His parents - First World War veteran Fred and mother Madge (nèe Harrison - explaining Birtwistle’s seemingly grandiose christian name) - ran a bakery. At the age of seven his mother, recognising his musical leanings, bought him a clarinet and he joined the local military band. A youthful interest in the theatre found him constructing his own theatrical sets, a passion that would have informed his later role in life when Sir Peter Hall appointed him music director of London’s newly established Royal National Theatre in 1975.
Hearing Schubert at home on the radio and being bowled over by the orchestral music of Debussy furthered fuelled his musical curiosity. Lessons from a Hallé Orchestra clarinettist led to a scholarship at the Royal Manchester College of Music, where he studied with Frederick Thurston, but where his encounter with Goehr’s progressive coterie turned his aspirations towards composition.
Establishing himself in that field took time. Meantime he served his National Service (1955-57) as a clarinettist in the Royal Artillery Band at Oswestry, and earned a living variously as a builder, music copyist and, in 1962, as director of music at Cranborne Chase School in Dorset. He met and married the singer Sheila Duff, who predeceased him in 2012. They are survived by three sons: artist Adam, sculptor Silas and architect Toby.
In 1965, in the footsteps of Maxwell Davies, he won a prestigious Harkness Fellowship to study at Princeton University in America. From that came the success of Punch and Judy, then back in the UK a steady production line of attention-grabbing works, kick-started by Nenia: The Death of Orpheus and its spin-off operatic masterpiece The Mask for Orpheus, premiered by English National Opera in 1986 and most recently restaged in 2019.
Notable among his non-operatic output were the exuberant orchestral Earth Dances, premiered by the Cleveland Orchestra at the 1994 Proms, and the idiosyncratic vocal work The Moth Requiem (reflecting his Lepidopterist leanings) of 2012 that imagines the experience of a moth trapped inside a piano.

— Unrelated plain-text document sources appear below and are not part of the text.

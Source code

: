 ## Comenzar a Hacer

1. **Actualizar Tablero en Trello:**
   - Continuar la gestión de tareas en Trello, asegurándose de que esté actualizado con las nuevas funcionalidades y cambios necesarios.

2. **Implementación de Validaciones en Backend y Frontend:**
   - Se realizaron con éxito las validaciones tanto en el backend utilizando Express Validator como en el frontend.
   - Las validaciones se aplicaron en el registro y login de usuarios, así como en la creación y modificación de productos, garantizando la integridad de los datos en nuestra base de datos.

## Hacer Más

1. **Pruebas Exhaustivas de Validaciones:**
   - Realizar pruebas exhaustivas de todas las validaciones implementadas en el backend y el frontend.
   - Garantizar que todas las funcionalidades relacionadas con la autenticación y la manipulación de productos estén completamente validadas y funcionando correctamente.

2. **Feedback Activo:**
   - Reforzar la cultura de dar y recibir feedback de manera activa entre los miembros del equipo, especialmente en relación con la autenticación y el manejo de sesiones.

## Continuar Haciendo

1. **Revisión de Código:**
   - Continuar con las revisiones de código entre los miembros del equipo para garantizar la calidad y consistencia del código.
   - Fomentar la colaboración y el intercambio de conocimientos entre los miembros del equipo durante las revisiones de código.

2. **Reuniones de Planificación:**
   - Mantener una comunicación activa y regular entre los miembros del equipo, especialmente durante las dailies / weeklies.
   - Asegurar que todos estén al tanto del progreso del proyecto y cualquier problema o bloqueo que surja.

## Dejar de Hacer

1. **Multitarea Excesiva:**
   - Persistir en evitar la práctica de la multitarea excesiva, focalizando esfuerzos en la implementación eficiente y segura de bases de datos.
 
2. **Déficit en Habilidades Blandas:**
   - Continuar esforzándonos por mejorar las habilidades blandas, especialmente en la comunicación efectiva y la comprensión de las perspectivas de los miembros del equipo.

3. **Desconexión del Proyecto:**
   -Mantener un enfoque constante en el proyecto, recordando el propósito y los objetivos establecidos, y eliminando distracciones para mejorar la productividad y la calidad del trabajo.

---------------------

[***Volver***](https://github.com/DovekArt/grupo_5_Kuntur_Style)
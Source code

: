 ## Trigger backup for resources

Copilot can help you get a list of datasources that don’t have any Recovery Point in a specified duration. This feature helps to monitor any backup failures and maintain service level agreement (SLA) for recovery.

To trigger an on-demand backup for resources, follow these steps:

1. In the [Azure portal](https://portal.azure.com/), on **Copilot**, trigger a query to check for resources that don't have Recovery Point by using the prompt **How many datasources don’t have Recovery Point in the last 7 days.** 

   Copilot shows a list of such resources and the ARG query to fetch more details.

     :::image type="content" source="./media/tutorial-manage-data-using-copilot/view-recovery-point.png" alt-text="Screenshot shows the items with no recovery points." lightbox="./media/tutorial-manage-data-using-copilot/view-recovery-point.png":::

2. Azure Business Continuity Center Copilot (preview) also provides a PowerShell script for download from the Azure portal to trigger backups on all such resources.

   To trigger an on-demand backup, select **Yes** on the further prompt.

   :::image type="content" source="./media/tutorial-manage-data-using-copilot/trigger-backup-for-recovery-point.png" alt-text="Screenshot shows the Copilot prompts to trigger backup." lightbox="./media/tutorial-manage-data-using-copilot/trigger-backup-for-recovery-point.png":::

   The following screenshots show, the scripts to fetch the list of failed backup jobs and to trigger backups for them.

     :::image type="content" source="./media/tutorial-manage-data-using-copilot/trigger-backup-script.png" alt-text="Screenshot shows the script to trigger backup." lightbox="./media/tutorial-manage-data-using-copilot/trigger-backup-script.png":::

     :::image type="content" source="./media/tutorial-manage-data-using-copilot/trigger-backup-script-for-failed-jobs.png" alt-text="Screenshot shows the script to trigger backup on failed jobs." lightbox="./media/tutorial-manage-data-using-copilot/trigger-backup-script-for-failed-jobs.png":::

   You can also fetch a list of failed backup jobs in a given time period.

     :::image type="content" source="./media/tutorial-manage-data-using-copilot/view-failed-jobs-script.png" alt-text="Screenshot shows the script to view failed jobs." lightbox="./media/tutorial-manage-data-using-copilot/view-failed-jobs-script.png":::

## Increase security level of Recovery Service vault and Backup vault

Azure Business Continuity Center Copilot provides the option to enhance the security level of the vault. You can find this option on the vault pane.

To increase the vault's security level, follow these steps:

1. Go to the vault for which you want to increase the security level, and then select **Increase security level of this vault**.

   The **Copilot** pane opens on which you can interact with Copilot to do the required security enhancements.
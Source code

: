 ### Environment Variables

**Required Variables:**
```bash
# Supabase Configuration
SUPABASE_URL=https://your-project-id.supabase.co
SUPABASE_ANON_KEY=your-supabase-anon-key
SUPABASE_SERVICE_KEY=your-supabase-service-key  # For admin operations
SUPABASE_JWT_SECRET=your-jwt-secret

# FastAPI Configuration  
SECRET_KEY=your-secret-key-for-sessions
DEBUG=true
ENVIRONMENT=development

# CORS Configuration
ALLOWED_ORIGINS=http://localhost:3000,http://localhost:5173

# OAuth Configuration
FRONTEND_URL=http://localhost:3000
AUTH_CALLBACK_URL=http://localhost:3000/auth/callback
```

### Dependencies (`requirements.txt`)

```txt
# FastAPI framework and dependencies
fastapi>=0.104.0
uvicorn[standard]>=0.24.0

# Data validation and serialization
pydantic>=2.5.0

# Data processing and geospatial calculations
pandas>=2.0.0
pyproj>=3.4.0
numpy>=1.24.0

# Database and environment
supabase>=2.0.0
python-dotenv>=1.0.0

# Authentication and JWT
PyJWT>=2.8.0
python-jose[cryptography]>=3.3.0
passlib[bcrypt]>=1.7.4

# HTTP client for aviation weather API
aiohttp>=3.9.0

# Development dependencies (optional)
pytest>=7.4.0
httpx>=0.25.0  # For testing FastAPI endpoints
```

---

Birtwistle, while entertainingly irascible in public, was at his most comfortable composing alone in the garden shed at his Wiltshire home. The progressive softening of expression in his later works seem to reflect that, though puckish self-containment never left him
The actor Simon Callow, whom Birtwistle tutored to play a convincing pianist on the National Theatre stage, recalled recently that when “Harry” had his palace knighthood conferred on him in 1988 the band struck up, in perfect response, “I did it my way”.